→ **Collected data**
========

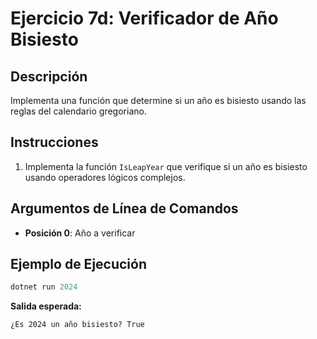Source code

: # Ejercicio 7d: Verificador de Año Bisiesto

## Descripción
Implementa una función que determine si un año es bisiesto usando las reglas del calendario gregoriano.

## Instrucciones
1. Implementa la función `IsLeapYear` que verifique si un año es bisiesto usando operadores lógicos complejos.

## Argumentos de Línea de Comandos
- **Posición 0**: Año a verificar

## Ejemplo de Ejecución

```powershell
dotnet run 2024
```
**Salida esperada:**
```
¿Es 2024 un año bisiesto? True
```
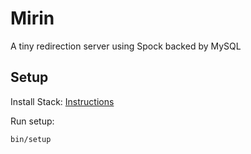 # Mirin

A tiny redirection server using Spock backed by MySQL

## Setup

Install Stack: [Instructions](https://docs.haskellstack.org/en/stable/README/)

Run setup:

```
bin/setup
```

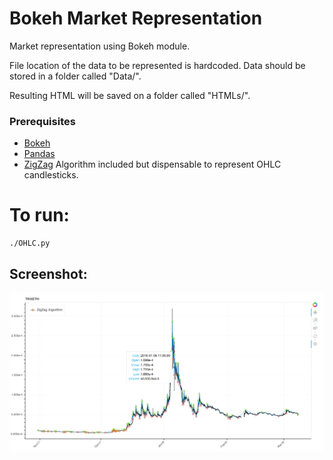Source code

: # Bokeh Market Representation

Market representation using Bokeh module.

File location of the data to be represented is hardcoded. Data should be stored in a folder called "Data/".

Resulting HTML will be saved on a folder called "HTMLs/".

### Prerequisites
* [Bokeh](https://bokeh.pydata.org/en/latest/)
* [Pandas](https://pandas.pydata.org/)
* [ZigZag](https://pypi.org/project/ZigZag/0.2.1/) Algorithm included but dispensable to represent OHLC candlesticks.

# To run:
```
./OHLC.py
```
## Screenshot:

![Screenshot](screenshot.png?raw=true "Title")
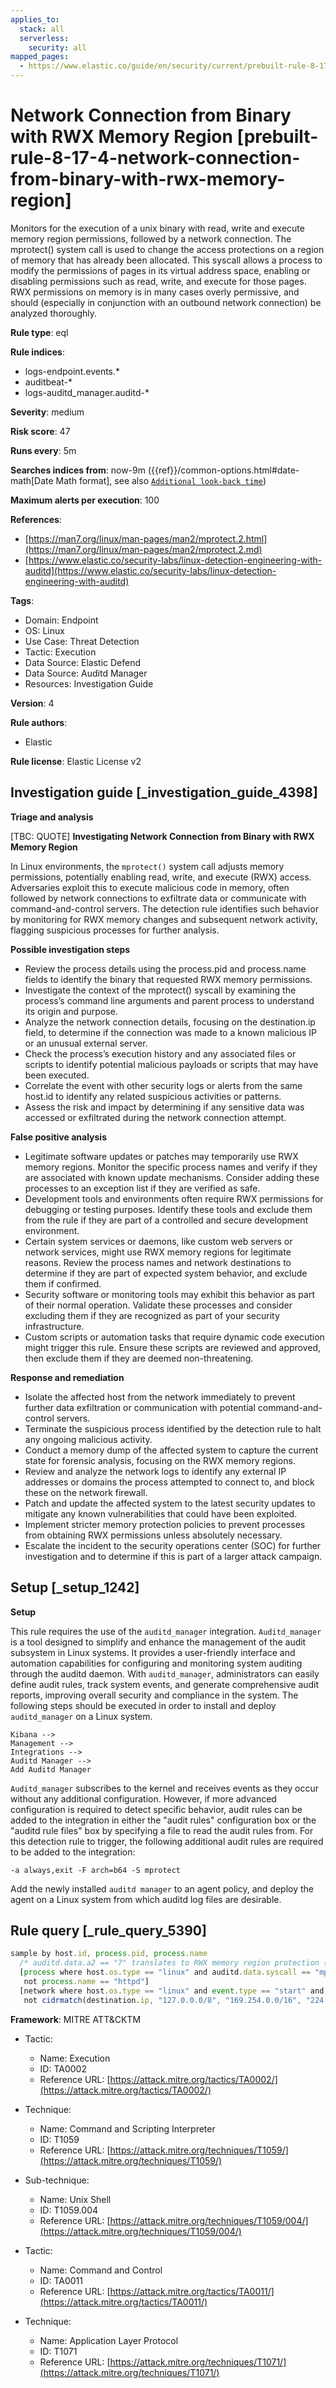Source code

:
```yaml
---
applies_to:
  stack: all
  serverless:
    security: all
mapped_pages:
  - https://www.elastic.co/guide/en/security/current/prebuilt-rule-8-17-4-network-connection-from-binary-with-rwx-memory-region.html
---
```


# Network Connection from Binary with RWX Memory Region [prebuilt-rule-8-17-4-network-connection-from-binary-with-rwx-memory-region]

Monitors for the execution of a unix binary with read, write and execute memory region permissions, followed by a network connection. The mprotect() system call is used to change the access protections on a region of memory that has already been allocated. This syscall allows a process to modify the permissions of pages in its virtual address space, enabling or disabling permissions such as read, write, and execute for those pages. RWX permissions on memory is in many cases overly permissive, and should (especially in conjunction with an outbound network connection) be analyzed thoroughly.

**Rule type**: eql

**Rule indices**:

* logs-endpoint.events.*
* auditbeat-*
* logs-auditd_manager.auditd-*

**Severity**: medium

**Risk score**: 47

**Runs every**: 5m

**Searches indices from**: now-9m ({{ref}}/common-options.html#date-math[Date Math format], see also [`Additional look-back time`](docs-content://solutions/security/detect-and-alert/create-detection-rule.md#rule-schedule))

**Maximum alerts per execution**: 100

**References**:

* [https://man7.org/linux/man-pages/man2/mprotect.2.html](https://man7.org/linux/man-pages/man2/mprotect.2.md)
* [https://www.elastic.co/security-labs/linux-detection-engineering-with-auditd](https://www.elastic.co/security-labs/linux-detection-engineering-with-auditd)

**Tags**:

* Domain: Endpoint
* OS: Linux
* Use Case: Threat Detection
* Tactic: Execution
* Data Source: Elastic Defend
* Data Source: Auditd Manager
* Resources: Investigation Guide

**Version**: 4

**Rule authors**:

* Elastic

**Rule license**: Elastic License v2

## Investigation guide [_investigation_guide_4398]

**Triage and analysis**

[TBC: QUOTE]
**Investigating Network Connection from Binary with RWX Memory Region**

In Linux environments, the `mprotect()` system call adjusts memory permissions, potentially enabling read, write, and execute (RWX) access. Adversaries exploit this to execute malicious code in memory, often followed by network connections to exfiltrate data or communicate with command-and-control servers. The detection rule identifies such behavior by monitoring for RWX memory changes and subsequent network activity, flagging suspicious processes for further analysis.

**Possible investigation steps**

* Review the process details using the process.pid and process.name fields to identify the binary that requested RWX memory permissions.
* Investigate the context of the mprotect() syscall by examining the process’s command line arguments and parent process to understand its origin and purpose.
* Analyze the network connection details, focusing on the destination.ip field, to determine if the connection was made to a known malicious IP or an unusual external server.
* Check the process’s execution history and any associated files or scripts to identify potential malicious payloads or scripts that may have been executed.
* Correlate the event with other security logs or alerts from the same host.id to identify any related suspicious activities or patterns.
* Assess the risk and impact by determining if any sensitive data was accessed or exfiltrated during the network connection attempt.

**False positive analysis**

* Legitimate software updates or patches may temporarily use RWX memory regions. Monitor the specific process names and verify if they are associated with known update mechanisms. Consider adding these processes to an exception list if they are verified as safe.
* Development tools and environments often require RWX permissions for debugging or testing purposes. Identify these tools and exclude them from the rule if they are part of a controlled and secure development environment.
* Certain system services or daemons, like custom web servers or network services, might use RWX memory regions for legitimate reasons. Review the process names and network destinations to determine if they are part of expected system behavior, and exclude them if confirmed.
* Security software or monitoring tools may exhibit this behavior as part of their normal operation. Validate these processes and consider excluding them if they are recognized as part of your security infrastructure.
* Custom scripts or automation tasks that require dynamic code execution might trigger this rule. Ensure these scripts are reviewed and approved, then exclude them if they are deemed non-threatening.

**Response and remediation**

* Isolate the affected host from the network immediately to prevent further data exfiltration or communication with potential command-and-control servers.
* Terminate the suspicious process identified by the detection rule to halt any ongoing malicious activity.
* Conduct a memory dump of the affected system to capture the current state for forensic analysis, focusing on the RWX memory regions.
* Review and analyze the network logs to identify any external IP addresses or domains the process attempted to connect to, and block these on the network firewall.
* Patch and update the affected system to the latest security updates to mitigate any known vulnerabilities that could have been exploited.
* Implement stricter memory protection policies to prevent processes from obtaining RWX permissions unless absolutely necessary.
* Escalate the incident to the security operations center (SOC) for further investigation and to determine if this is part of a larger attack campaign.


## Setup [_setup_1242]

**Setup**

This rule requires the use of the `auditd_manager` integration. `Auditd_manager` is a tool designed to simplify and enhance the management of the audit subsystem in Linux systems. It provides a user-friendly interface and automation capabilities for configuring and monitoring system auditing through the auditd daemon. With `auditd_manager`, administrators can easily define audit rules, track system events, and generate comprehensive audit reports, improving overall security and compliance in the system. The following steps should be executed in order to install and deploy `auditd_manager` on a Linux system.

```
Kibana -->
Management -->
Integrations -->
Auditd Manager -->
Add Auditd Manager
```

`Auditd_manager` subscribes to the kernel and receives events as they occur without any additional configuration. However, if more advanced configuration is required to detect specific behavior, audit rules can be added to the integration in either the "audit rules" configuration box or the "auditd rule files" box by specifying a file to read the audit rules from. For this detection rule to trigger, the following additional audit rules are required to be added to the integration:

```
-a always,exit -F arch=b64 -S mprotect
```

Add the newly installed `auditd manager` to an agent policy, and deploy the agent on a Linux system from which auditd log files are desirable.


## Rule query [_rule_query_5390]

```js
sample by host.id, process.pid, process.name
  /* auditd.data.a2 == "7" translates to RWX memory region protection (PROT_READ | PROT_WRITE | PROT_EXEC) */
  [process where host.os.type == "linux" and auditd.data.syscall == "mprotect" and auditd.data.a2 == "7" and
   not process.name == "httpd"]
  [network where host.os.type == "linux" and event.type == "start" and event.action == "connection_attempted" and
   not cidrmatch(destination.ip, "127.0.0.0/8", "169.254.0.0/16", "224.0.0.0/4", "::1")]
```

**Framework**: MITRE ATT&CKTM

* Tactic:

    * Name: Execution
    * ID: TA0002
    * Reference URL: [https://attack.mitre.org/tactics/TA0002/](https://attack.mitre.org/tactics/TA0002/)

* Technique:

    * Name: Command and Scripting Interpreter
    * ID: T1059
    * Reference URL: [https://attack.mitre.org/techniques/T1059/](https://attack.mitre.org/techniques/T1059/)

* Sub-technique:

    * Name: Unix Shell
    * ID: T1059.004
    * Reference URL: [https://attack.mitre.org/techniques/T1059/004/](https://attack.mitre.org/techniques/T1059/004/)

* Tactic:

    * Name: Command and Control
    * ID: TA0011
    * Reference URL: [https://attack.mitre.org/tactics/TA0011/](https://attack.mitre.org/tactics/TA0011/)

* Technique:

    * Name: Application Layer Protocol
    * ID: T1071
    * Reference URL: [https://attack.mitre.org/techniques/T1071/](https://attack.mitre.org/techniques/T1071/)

========

→ **WORK TO COMPLETE**
Go through the records and pull out each line that includes the word "prebuilt".

→ **TASK ANSWER**
  - https://www.elastic.co/guide/en/security/current/prebuilt-rule-8-17-4-network-connection-from-binary-with-rwx-memory-region.html
# Network Connection from Binary with RWX Memory Region [prebuilt-rule-8-17-4-network-connection-from-binary-with-rwx-memory-region]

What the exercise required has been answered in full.